2 - At present there are several groups as well as government, spending significant amounts of dollars to remove large river obstructions ( boulders ) preventing salmon access to the 40 + kilometers of habitat in the Elaho River. This is the best habitat in the whole watershed especially for chinook, coho and pinks. This habitat has recently been made accessible but with current salmon population sizes it's going to be a while before it's colonized in any significant way. What is needed is a fry stocking program to utilize this habitat until returning salmon can colonize it on there own. Coho stocking would see the most immediate return from this.
I agree 100%. The current plan is far too small to make much of a difference. I've given my thoughts multiple times that putting yearling smolts up there is not a good plan, and that they should be pouring large numbers of fry for a cycle or two (Chinook and coho). 40 km of near vacant habitat is a perfect situation for this approach. Putting 15000 fish up there is simply pissing into the wind. Standard recolonization theory is to choose one or two appropriate donor populations, and hit it hard for a cycle or two then back off.
3 - The water ramping rates on the Cheakamus River downstream of the BC Hydro dam need to be totally changed as the flow changes are currently too rapid.
Local stakeholders did a good job making noise on this, as BCH heard the concerns loud and clear and they are scared of screwing up again.
4 - There needs to be a significant revision of the amount of fishing guides on this watershed. It has gotten a little silly in the last few years with guides coming from as far away as Pemberton and Mission. Combine that with the amount of assistant guides and the pressure gets a little silly. A good example of that was a guiding company who will remain nameless, was bringing up full bus loads of people this summer to target pinks. There has to be some control on this.

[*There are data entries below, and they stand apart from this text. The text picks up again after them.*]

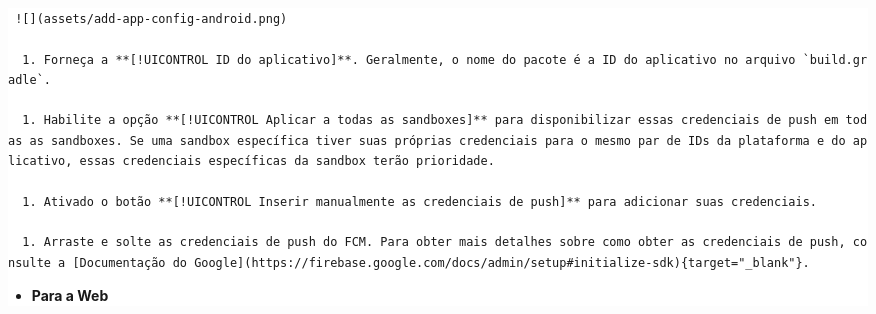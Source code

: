      ![](assets/add-app-config-android.png)

      1. Forneça a **[!UICONTROL ID do aplicativo]**. Geralmente, o nome do pacote é a ID do aplicativo no arquivo `build.gradle`.

      1. Habilite a opção **[!UICONTROL Aplicar a todas as sandboxes]** para disponibilizar essas credenciais de push em todas as sandboxes. Se uma sandbox específica tiver suas próprias credenciais para o mesmo par de IDs da plataforma e do aplicativo, essas credenciais específicas da sandbox terão prioridade.

      1. Ativado o botão **[!UICONTROL Inserir manualmente as credenciais de push]** para adicionar suas credenciais.

      1. Arraste e solte as credenciais de push do FCM. Para obter mais detalhes sobre como obter as credenciais de push, consulte a [Documentação do Google](https://firebase.google.com/docs/admin/setup#initialize-sdk){target="_blank"}.

   * **Para a Web**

Hmmm, I don't think I'll be popular on this one, but this sounds like NIMBYism. If the guides are legal and above board, not sure how this can be dealt with nor why it should be. Manage impact through total harvest (catch limits, open dates, open areas), the rest will sort itself out.
5 - Currently there is a small pink salmon enhancement program on the Cheakamus ( 1. 6 million fry ) that will likely disappear next cycle due to reallocation of priorities by DFO.
There's no reason this should fall off the table due to reallocation. Outside groups should not be putting money towards this, there is way more than enough money in DFO to deal with this. A little creativity needs to be used but in my opinion this is not a hard one to figure out.
And that is what I would do if I had a job in DFO.